For many, the future is a source of anxiety. Macbeth's temptation--to know with certainty the outcome of our lives--is powerful because it is common. Yet there are others for whom the unknown possibilities of what is to come prompt only excitement, optimism and an eagerness to innovate.
It is this conflict, this disparity in dispositions to the future, that Virginia Postrel claims in her book The Future and Its Enemies is the central issue of our day.
On the one hand are those whom Postrel calls stasists. They are both the reactionaries who value stability--think those who want trade barriers with China erected to preserve American unions--and technocrats who value control. While individual perspectives on which future should be implemented vary within the stasist camp, they are fundamentally the same in that "they disapprove of 'emergent, complex messiness,' dread the 'reckless ride into the unknown.'" Daunted by the unknown future, stasists seek to preserve the world as it is or shape the future in their own image.

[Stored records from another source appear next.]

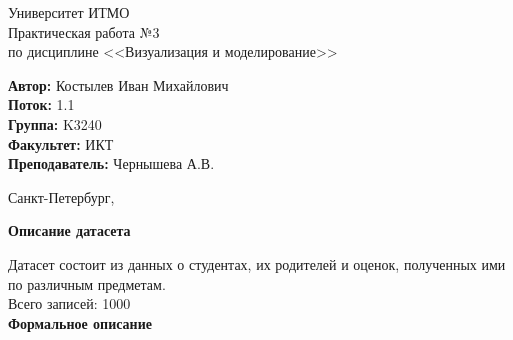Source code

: \documentclass[12pt,a4paper]{article}
\begin{document}
	
\begin{titlepage}
	
\begin{center}
	\large Университет ИТМО\\[5cm]
	\LARGE Практическая работа №3\\
	\normalsize по дисциплине <<Визуализация и моделирование>>\\[5cm]
\end{center}
\begin{flushright}
		\begin{minipage}{0.6\textwidth}
		\begin{flushleft}
			\large
			\singlespacing 
			\textbf{Автор:} Костылев Иван Михайлович\\
			\textbf{Поток:} 1.1\\
			\textbf{Группа:} K3240\\
			\textbf{Факультет:} ИКТ\\
			\textbf{Преподаватель:} Чернышева А.В.
		\end{flushleft}
	\end{minipage}
\end{flushright}

\vfill

\begin{center}
	{\large Санкт-Петербург, \the{}}
\end{center}
 
\end{titlepage}
\normalsize


\large \textbf{Описание датасета}

\normalsize
	Датасет состоит из данных о студентах, их родителей и оценок, полученных ими по различным предметам. \\

Всего записей: 1000 \\


\large \textbf{Формальное описание}
\end{document}
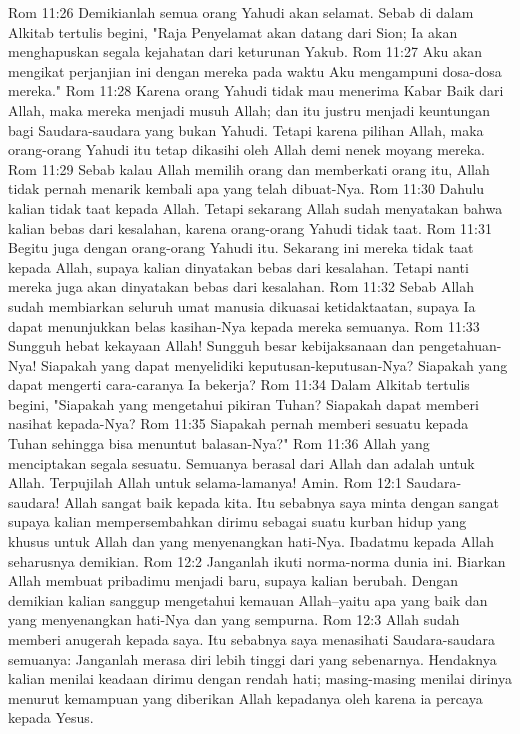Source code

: Rom 11:26  Demikianlah semua orang Yahudi akan selamat. Sebab di dalam Alkitab tertulis begini, "Raja Penyelamat akan datang dari Sion; Ia akan menghapuskan segala kejahatan dari keturunan Yakub.
Rom 11:27  Aku akan mengikat perjanjian ini dengan mereka pada waktu Aku mengampuni dosa-dosa mereka."
Rom 11:28  Karena orang Yahudi tidak mau menerima Kabar Baik dari Allah, maka mereka menjadi musuh Allah; dan itu justru menjadi keuntungan bagi Saudara-saudara yang bukan Yahudi. Tetapi karena pilihan Allah, maka orang-orang Yahudi itu tetap dikasihi oleh Allah demi nenek moyang mereka.
Rom 11:29  Sebab kalau Allah memilih orang dan memberkati orang itu, Allah tidak pernah menarik kembali apa yang telah dibuat-Nya.
Rom 11:30  Dahulu kalian tidak taat kepada Allah. Tetapi sekarang Allah sudah menyatakan bahwa kalian bebas dari kesalahan, karena orang-orang Yahudi tidak taat.
Rom 11:31  Begitu juga dengan orang-orang Yahudi itu. Sekarang ini mereka tidak taat kepada Allah, supaya kalian dinyatakan bebas dari kesalahan. Tetapi nanti mereka juga akan dinyatakan bebas dari kesalahan.
Rom 11:32  Sebab Allah sudah membiarkan seluruh umat manusia dikuasai ketidaktaatan, supaya Ia dapat menunjukkan belas kasihan-Nya kepada mereka semuanya.
Rom 11:33  Sungguh hebat kekayaan Allah! Sungguh besar kebijaksanaan dan pengetahuan-Nya! Siapakah yang dapat menyelidiki keputusan-keputusan-Nya? Siapakah yang dapat mengerti cara-caranya Ia bekerja?
Rom 11:34  Dalam Alkitab tertulis begini, "Siapakah yang mengetahui pikiran Tuhan? Siapakah dapat memberi nasihat kepada-Nya?
Rom 11:35  Siapakah pernah memberi sesuatu kepada Tuhan sehingga bisa menuntut balasan-Nya?"
Rom 11:36  Allah yang menciptakan segala sesuatu. Semuanya berasal dari Allah dan adalah untuk Allah. Terpujilah Allah untuk selama-lamanya! Amin.
Rom 12:1  Saudara-saudara! Allah sangat baik kepada kita. Itu sebabnya saya minta dengan sangat supaya kalian mempersembahkan dirimu sebagai suatu kurban hidup yang khusus untuk Allah dan yang menyenangkan hati-Nya. Ibadatmu kepada Allah seharusnya demikian.
Rom 12:2  Janganlah ikuti norma-norma dunia ini. Biarkan Allah membuat pribadimu menjadi baru, supaya kalian berubah. Dengan demikian kalian sanggup mengetahui kemauan Allah--yaitu apa yang baik dan yang menyenangkan hati-Nya dan yang sempurna.
Rom 12:3  Allah sudah memberi anugerah kepada saya. Itu sebabnya saya menasihati Saudara-saudara semuanya: Janganlah merasa diri lebih tinggi dari yang sebenarnya. Hendaknya kalian menilai keadaan dirimu dengan rendah hati; masing-masing menilai dirinya menurut kemampuan yang diberikan Allah kepadanya oleh karena ia percaya kepada Yesus.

On the other hand are the dynamists, or the "party of life" as Postrel calls them. Rather then plans, they appreciate the messiness of human creativity. They value competition, change and processes. The appreciate the flexibility that is demanded by an open future, and love the innovation that freedom from control results in. Rather than rules, they value individual empowerment. Rather than a single, centralized authority, they value the ability for small communities to create rules that are specific to their particular environments and needs. They value discovery and the criticism which often leads to it.
If it seems there is little to commend the stasist way of life, that's mostly because Postrel's book is an apologia for dynamism. And as such, it is effective. In Postrel's hands, one wonders why anyone might be inclined to the arid, dull, lifeless stasist position.
But beneath the surface lurk significant problems. For one, it seems that Postrel's work depends upon an updated and popularized Popperian philosophy, and hence is subject to its problems. While Postrel's rejection of "the natural" as a ground for ethics is itself problematic, so is her replacement: consequences. With respect to bioethics, she points out (rightly!) that the problems of Brave New World, for instance, stem from the use of biotechnology by a central authority. She argues that those who oppose biotechnology do so on similar grounds--that someone will enforce a "homogeneous model of humanity." Such arguments, of course, ignore the central problem of biotechnology--whether we should, in fact, subject our selves to our own control and make ourselves into our own image. Postrel, it seems, has way to answer, "Which image?"
Postrel's work is fascinating and enjoyable, and her analysis of the different approaches to the future is absolutely correct. But while there is much in the dynamist position to commend itself, it lacks a crucial element that makes it ultimately no more desirable than that of the stasist.